I got stuck in this problem and would appreciate some useful hints without ruining me the work to do. First, assume that we have a function $f$ such that $|f(x)|$ $\le$ $x^2$. The exercise has two parts:
$i$) prove that $f$ is differentiable at $0$.
$ii$)generalize this result by replacing $x^2$ with $|g(x)|$ and adding the necessary properties that $g$ must have.
First, I think I have solved the first part correctly, giving the following answer:
By hypothesis, we have that $-0^2 \le f(0) \le 0^2$ which means that $f(0) = 0$. Also, since $-x^2 \le f(x) \le x^2$ for all x and both $-x^2$ and $x^2$ approach zero near zero then, $f$ is continuous at $0$. Moreover, $|f(0+h)/h| = |f(h)|/|h| \le h^2/|h| = |h|$. Therefore, for every number $\epsilon \gt 0$ if $0 \lt |h| \lt \epsilon$ it follows that $|f(h)/h - 0| \le |h| \lt \epsilon$. This means that $f$ is differentiable at $0$ and $f'(0) = 0$.
Please let me know if this is a correct proof. Next, for solving ii) I have had difficulty solving it.

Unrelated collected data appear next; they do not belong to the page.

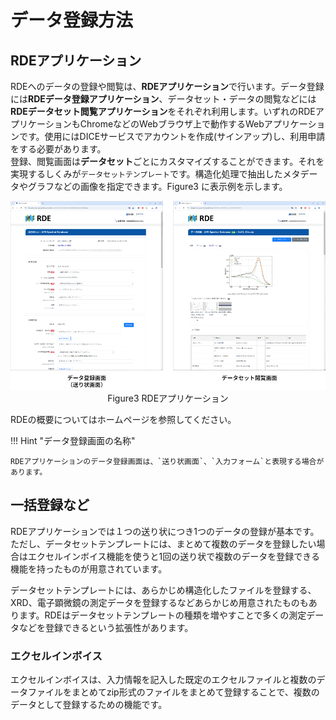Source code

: # データ登録方法

## RDEアプリケーション
RDEへのデータの登録や閲覧は、**RDEアプリケーション**で行います。データ登録には**RDEデータ登録アプリケーション**、データセット・データの閲覧などには**RDEデータセット閲覧アプリケーション**をそれぞれ利用します。いずれのRDEアプリケーションもChromeなどのWebブラウザ上で動作するWebアプリケーションです。使用にはDICEサービスでアカウントを作成(サインアップ)し、利用申請をする必要があります。<br>
登録、閲覧画面は**データセット**ごとにカスタマイズすることができます。それを実現するしくみが`データセットテンプレート`です。構造化処理で抽出したメタデータやグラフなどの画像を指定できます。Figure3 に表示例を示します。

<center><img src="images/rde-application.png"></center>
<center>Figure3 RDEアプリケーション</center>

RDEの概要についてはホームページを参照してください。

!!! Hint "データ登録画面の名称"

    RDEアプリケーションのデータ登録画面は、`送り状画面`、`入力フォーム`と表現する場合があります。

## 一括登録など

RDEアプリケーションでは１つの送り状につき1つのデータの登録が基本です。ただし、データセットテンプレートには、まとめて複数のデータを登録したい場合はエクセルインボイス機能を使うと1回の送り状で複数のデータを登録できる機能を持ったものが用意されています。

データセットテンプレートには、あらかじめ構造化したファイルを登録する、XRD、電子顕微鏡の測定データを登録するなどあらかじめ用意されたものもあります。RDEはデータセットテンプレートの種類を増やすことで多くの測定データなどを登録できるという拡張性があります。

### エクセルインボイス

エクセルインボイスは、入力情報を記入した既定のエクセルファイルと複数のデータファイルをまとめてzip形式のファイルをまとめて登録することで、複数のデータとして登録するための機能です。

<div class="page"/>
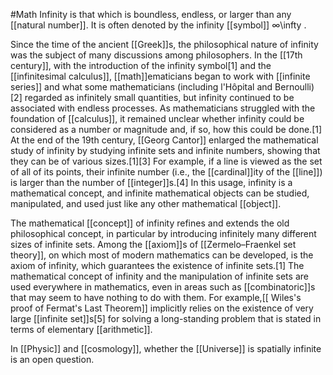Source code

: #Math 
Infinity is that which is boundless, endless, or larger than any [[natural number]]. It is often denoted by the infinity [[symbol]] 
∞\infty .

Since the time of the ancient [[Greek]]s, the philosophical nature of infinity was the subject of many discussions among philosophers. In the [[17th century]], with the introduction of the infinity symbol[1] and the [[infinitesimal calculus]], [[math]]ematicians began to work with [[infinite series]] and what some mathematicians (including l'Hôpital and Bernoulli)[2] regarded as infinitely small quantities, but infinity continued to be associated with endless processes. As mathematicians struggled with the foundation of [[calculus]], it remained unclear whether infinity could be considered as a number or magnitude and, if so, how this could be done.[1] At the end of the 19th century, [[Georg Cantor]] enlarged the mathematical study of infinity by studying infinite sets and infinite numbers, showing that they can be of various sizes.[1][3] For example, if a line is viewed as the set of all of its points, their infinite number (i.e., the [[cardinal]]ity of the [[line]]) is larger than the number of [[integer]]s.[4] In this usage, infinity is a mathematical concept, and infinite mathematical objects can be studied, manipulated, and used just like any other mathematical [[object]].

The mathematical [[concept]] of infinity refines and extends the old philosophical concept, in particular by introducing infinitely many different sizes of infinite sets. Among the [[axiom]]s of [[Zermelo–Fraenkel set theory]], on which most of modern mathematics can be developed, is the axiom of infinity, which guarantees the existence of infinite sets.[1] The mathematical concept of infinity and the manipulation of infinite sets are used everywhere in mathematics, even in areas such as [[combinatoric]]s that may seem to have nothing to do with them. For example,[[ Wiles's proof of Fermat's Last Theorem]] implicitly relies on the existence of very large [[infinite set]]s[5] for solving a long-standing problem that is stated in terms of elementary [[arithmetic]].

In [[Physic]] and [[cosmology]], whether the [[Universe]] is spatially infinite is an open question.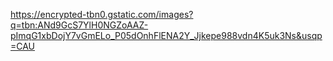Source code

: https://encrypted-tbn0.gstatic.com/images?q=tbn:ANd9GcS7YlH0NGZoAAZ-pImqG1xbDojY7vGmELo_P05dOnhFlENA2Y_Jjkepe988vdn4K5uk3Ns&usqp=CAU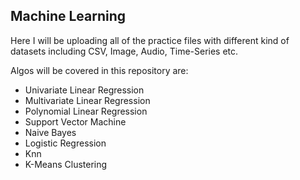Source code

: 
## Machine Learning

Here I will be uploading all of the practice files with different kind of datasets including CSV, Image, Audio, Time-Series etc.

Algos will be covered in this repository are: 

- Univariate Linear Regression
- Multivariate Linear Regression
- Polynomial Linear Regression
- Support Vector Machine 
- Naive Bayes
- Logistic Regression
- Knn
- K-Means Clustering
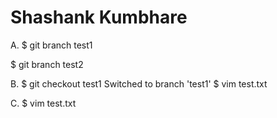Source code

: # Shashank Kumbhare

A. 
$ git branch test1
<nothing>

$ git branch test2
<nothing>

B. 
$ git checkout test1
Switched to branch 'test1'
$ vim test.txt

C.
$ vim test.txt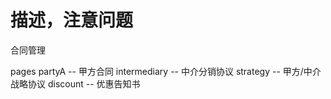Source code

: # 描述，注意问题
合同管理

pages
partyA  --  甲方合同
intermediary  --  中介分销协议
strategy -- 甲方/中介战略协议
discount -- 优惠告知书
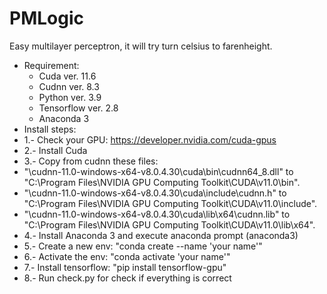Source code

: # PMLogic
Easy multilayer perceptron, it will try turn celsius to farenheight.
- Requirement:
  - Cuda ver. 11.6
  - Cudnn ver. 8.3
  - Python ver. 3.9
  - Tensorflow ver. 2.8
  - Anaconda 3
- Install steps:
 - 1.- Check your GPU: https://developer.nvidia.com/cuda-gpus
 - 2.- Install Cuda
 - 3.- Copy from cudnn these files:
 - "\cudnn-11.0-windows-x64-v8.0.4.30\cuda\bin\cudnn64_8.dll" to "C:\Program Files\NVIDIA GPU Computing Toolkit\CUDA\v11.0\bin".
 - "\cudnn-11.0-windows-x64-v8.0.4.30\cuda\include\cudnn.h" to "C:\Program Files\NVIDIA GPU Computing Toolkit\CUDA\v11.0\include".
 - "\cudnn-11.0-windows-x64-v8.0.4.30\cuda\lib\x64\cudnn.lib" to "C:\Program Files\NVIDIA GPU Computing Toolkit\CUDA\v11.0\lib\x64".
 - 4.- Install Anaconda 3 and execute anaconda prompt (anaconda3)
 - 5.- Create a new env: "conda create --name 'your name'"
 - 6.- Activate the env: "conda activate 'your name'"
 - 7.- Install tensorflow: "pip install tensorflow-gpu"
 - 8.- Run check.py for check if everything is correct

I feel like the necessary conditions are that $g$ is continuous at $0$ with $g(0) = 0$. $g(0) = 0$ allows me to ensure that $f(0) = 0$.This, combined with $f$ being "trapped" between $|g|$ and $-|g|$ with both of these tending to $0$ near $0$(by property of limits with absolute values) is enough to say via Squeeze Theorem that $f$ is continuous at $0$ with $f(0) = 0$.I required g to approach 0 near zero since this felt like the only way in which I can guarantee that $f$ will be continuous at $0$, which is a requisite for being differentiable. However, from here I dont see how to conclude anything else about the limit of $[f(0+h)+f(0)]/h = f(h)/h$ using those assumptions, differently from how I succesfully did in the part $i)$ of the exercise. At this moment I have only that $|f(h)|/|h| \le |g(h)|/|h|$. Perhaps I could say that $g$ is differentiable at $0$ and then be able to say something else about the limit definiton for $f'(0)$?